1. Advent 2021
Während wir an diesem Wochenende unsere erste Adventskerze entzünden,
fällt es in diesem Jahr zusammen damit,
dass unsere jüdischen Glaubensgeschwister am Abend des 1. Advent
die erste Kerze am Chanukkaleuchter entzünden.
Das Chanukkafest ist das Wiedereinweihungsfest des Tempels,
das acht Tage gefeiert wird mit acht Kerzen
an acht aufeinanderfolgenden Tagen.
Es beruht auf Ereignissen um das Jahr 165 vor Christus.
Eine fremde Macht regierte in Israel
und unterdrückte die kleine jüdische Minderheit.
Wichtige Teile der jüdischen Religion, wie das Halten des Sabbat,
wurden verboten, Bibelrollen verbrannt,
und der jüdische Tempel wurde in einen Zeusaltar verwandelt.
Dieser Angriff auf die Kernidentitäten des jüdischen Volkes
und damit auch auf den Kern ihres Lebenssinns führte zu tiefer Traurigkeit.
Das biblische Buch der Makkabäer schreibt:
„Seht, unser Heiligtum, unsere Zierde und unser Ruhm, liegt verödet.
Fremde Völker haben es entweiht….
Was für uns noch Leben?“
Was soviel heißt wie: Was hat das Leben für uns noch für einen Wert?
Wozu leben wir noch?

Menschen, deren Identität bedroht oder gar zerstört wird,
gerade weil sie einer Minderheit angehören,
verlieren nicht selten den Lebensmut.
Das lässt sich auf den verschiedensten Ebenen feststellen:
wo Menschen das Gefühl haben, nicht gehört zu werden,
mit ihrer Geschichte nicht gewollt zu sein,
wo sie mit ihrer Art zu leben und zu glauben unterdrückt werden,
braucht es unheimliche Energie, nicht den Kopf in den Sand zu stecken,
Lebensmut nicht zu verlieren.

Wie gehen wir gesellschaftlich und kirchlich mit Minderheiten um?
Müssen sich diese immer selbst erkämpfen und erstreiten,
dass sie gehört, wahr- und ernstgenommen werden?

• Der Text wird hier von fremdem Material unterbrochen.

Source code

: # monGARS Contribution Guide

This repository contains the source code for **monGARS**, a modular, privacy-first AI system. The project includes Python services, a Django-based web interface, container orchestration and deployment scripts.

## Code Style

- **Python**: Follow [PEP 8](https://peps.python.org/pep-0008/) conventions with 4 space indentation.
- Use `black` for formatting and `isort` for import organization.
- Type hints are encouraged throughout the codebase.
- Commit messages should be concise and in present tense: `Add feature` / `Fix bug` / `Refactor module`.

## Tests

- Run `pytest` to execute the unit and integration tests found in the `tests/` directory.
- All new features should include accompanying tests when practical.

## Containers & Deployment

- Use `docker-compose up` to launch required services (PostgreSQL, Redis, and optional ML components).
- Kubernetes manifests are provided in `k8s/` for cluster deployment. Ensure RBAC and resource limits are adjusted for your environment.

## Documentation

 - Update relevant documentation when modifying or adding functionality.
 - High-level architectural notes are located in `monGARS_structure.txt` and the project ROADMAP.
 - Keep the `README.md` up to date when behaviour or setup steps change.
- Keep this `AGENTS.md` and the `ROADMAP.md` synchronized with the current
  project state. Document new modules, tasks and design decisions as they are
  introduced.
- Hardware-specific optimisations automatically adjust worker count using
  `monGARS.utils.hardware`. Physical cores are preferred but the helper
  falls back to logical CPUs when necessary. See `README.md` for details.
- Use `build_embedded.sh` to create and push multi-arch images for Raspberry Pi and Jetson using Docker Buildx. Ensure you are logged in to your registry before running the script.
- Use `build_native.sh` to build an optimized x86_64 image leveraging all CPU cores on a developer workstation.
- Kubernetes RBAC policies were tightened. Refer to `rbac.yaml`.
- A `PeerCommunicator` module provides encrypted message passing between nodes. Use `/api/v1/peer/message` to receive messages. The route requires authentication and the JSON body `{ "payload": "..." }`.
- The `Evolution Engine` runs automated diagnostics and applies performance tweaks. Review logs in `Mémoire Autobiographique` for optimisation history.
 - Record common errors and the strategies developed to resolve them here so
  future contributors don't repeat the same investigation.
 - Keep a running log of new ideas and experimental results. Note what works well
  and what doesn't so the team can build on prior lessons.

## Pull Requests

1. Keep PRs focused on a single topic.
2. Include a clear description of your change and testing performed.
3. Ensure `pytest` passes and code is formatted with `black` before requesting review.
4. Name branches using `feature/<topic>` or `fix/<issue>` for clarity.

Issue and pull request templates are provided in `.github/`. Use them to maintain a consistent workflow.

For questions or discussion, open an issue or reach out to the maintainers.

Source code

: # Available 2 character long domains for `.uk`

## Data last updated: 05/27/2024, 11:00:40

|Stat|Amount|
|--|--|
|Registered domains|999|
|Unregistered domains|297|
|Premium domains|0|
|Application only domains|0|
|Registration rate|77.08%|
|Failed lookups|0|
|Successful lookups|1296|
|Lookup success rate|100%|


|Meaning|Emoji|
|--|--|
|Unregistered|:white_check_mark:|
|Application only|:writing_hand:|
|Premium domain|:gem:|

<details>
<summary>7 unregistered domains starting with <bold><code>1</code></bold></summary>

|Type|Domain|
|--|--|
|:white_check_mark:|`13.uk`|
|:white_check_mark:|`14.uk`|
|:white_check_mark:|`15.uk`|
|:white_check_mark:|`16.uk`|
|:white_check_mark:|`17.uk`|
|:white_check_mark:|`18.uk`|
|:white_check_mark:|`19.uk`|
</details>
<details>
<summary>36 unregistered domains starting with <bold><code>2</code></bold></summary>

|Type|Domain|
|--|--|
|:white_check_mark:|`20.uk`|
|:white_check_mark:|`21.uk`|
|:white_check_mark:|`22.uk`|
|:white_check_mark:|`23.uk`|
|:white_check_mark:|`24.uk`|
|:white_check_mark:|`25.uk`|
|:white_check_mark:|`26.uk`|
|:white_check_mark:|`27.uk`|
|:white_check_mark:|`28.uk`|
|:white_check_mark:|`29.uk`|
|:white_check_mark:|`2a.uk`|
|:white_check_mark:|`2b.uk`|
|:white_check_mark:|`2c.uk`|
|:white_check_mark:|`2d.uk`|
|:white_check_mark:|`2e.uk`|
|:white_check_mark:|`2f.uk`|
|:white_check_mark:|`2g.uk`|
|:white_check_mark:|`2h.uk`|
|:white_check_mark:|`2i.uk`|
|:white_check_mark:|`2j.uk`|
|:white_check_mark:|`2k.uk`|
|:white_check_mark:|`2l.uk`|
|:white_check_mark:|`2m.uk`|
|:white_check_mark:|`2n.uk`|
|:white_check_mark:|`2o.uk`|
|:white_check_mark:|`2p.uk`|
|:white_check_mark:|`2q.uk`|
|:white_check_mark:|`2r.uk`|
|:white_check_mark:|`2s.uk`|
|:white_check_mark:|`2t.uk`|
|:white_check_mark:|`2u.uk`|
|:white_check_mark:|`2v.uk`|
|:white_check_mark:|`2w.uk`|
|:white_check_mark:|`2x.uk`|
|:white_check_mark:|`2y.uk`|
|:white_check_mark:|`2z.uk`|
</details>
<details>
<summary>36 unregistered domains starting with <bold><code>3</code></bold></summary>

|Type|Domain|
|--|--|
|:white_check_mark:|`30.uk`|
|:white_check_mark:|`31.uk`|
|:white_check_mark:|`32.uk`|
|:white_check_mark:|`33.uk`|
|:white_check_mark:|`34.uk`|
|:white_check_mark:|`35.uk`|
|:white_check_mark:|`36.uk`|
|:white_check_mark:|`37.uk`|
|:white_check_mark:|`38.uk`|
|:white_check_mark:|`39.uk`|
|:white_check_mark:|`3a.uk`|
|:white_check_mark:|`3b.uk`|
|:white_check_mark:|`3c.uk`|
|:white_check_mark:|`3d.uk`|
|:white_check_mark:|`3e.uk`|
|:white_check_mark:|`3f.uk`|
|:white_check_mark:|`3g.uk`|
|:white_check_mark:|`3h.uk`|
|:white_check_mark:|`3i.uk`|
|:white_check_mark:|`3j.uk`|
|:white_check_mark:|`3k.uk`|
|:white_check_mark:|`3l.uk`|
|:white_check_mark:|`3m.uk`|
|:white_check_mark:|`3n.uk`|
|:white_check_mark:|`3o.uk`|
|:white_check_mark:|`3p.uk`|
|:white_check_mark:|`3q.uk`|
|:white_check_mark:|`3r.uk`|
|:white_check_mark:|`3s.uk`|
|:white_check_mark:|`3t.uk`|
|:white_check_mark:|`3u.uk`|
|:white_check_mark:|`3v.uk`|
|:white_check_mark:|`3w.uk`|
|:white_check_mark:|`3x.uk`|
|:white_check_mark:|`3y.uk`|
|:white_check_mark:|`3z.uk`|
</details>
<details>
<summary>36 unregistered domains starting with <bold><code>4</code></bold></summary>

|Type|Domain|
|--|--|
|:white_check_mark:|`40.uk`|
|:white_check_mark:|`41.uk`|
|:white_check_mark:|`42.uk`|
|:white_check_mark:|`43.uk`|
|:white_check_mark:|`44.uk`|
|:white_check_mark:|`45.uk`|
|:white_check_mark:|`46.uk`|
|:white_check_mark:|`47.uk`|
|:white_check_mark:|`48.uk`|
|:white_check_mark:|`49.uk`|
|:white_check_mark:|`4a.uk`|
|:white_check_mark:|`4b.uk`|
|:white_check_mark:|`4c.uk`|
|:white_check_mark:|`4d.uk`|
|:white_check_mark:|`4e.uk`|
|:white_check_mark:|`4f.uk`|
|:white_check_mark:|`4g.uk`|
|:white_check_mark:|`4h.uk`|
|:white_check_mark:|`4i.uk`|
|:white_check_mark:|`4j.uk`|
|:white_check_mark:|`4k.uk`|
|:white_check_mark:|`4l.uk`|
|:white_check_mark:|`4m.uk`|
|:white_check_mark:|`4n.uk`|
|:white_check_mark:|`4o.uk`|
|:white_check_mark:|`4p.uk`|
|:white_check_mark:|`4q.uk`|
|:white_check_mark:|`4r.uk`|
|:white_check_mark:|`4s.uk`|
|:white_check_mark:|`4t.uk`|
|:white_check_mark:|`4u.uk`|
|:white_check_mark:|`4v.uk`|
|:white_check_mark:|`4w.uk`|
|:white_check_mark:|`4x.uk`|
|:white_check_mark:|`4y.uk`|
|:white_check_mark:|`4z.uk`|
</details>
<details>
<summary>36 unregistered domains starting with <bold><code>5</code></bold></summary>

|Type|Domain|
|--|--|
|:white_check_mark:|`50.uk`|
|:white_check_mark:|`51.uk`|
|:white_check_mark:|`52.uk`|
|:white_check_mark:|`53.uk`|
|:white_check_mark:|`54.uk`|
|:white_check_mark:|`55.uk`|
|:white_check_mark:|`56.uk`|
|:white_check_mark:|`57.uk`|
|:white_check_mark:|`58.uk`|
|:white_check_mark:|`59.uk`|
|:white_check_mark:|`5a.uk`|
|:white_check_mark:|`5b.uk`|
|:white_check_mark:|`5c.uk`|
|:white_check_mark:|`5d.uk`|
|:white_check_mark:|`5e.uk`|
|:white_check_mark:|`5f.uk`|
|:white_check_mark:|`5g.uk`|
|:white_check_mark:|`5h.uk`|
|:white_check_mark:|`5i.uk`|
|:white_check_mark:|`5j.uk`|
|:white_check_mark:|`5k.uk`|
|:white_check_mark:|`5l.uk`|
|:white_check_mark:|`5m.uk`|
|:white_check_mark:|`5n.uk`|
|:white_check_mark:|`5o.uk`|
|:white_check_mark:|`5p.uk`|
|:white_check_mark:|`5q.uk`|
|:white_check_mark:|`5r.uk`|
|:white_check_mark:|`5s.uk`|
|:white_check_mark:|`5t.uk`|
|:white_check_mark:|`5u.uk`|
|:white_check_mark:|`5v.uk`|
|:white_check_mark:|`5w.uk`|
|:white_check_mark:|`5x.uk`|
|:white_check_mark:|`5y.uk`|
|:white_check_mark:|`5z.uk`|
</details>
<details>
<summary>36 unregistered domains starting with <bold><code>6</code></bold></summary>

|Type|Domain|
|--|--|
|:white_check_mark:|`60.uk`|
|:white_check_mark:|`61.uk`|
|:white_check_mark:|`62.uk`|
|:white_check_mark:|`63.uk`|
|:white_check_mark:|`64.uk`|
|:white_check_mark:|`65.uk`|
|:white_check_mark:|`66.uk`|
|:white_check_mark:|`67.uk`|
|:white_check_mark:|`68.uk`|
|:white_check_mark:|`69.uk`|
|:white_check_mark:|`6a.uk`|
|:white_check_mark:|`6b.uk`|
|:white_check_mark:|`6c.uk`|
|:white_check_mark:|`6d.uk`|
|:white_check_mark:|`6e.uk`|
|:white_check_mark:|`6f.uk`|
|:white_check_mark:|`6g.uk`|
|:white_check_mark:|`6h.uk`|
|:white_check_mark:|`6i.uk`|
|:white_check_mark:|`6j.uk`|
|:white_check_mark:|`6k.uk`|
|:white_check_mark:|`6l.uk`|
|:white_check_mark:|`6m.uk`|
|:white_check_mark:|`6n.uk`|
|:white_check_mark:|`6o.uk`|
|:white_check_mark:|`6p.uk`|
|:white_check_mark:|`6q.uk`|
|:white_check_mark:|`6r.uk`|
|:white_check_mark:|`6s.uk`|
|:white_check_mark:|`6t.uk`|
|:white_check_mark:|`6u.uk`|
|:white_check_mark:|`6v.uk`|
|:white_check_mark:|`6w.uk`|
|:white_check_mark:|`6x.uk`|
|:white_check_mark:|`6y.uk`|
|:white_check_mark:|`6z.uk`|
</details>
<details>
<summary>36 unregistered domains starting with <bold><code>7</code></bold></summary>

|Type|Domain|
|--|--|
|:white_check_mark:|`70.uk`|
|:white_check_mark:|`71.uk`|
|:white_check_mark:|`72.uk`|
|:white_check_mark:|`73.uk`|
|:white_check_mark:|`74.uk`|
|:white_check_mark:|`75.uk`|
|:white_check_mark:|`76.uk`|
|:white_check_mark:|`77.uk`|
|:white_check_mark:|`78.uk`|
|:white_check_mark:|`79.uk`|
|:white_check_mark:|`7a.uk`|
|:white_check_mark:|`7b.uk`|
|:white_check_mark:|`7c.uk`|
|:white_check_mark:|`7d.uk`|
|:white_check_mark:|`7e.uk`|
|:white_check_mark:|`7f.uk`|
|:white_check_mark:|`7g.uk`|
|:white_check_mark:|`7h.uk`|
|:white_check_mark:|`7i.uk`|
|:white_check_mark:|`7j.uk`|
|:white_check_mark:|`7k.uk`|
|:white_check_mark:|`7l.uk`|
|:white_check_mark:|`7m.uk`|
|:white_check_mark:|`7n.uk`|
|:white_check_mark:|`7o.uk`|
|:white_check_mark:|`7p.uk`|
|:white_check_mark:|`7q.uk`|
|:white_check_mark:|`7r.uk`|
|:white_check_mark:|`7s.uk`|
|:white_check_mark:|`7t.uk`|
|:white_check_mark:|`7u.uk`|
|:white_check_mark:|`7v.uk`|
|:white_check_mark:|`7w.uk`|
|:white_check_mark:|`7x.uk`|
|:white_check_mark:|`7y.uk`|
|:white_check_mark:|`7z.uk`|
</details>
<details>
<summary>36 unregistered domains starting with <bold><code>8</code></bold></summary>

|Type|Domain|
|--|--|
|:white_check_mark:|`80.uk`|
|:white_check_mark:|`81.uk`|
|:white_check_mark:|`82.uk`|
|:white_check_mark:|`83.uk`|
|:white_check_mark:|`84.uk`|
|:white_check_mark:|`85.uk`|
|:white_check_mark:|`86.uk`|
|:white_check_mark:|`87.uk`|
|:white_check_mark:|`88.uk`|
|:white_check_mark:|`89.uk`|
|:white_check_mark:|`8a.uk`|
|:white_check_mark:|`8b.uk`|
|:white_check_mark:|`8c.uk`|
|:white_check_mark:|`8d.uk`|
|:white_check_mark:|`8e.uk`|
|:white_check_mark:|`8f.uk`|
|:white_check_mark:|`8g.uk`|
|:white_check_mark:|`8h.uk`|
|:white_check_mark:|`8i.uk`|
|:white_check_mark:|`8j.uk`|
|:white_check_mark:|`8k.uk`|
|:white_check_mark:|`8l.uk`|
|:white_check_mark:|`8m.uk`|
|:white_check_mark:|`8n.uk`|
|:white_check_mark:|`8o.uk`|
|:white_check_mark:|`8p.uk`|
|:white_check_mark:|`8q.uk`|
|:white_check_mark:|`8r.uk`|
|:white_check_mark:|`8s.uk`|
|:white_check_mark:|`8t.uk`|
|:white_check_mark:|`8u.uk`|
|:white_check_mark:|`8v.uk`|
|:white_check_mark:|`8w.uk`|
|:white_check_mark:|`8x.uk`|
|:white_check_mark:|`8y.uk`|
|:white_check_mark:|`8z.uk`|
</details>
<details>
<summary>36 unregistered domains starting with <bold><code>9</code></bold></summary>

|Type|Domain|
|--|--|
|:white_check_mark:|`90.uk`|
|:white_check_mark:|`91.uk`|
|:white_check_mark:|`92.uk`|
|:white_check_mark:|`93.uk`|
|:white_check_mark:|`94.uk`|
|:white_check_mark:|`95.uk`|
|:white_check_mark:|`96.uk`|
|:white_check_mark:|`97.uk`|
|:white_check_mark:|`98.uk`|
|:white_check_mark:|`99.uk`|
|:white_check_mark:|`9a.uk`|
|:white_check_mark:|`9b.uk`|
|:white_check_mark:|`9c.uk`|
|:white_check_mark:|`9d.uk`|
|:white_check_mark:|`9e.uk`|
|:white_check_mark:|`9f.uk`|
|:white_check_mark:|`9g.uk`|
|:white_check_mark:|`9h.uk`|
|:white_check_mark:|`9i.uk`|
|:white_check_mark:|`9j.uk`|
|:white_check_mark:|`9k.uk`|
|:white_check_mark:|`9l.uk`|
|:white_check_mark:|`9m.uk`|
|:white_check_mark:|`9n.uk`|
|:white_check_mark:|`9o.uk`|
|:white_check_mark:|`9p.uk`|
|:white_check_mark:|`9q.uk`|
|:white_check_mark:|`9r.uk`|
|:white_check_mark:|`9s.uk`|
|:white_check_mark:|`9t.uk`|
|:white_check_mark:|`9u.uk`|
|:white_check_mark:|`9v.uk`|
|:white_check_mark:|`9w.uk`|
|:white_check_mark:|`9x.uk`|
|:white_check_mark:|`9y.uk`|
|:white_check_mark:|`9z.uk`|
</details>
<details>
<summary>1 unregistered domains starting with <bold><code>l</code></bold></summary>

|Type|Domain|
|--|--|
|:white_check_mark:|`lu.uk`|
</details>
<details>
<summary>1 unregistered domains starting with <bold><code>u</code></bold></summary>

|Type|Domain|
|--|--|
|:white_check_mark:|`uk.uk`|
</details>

Es ist nicht schwer, „Heiligtümer“ von Menschen zu zerstören;
das, was ihnen wichtig und heilig ist,
das, mit dem sie behutsam und voller Ehrfurcht umgehen,
der Lächerlichkeit preiszugeben, zu übergehen oder mit Füßen zu treten.
Als Menschen, die trotz so mancher Fragen in der Kirche bleiben,
erleben wir es,
wenn uns Unverständnis, mitunter Spott entgegengebracht wird
oder wir das ständige Gefühl haben, uns verteidigen zu müssen.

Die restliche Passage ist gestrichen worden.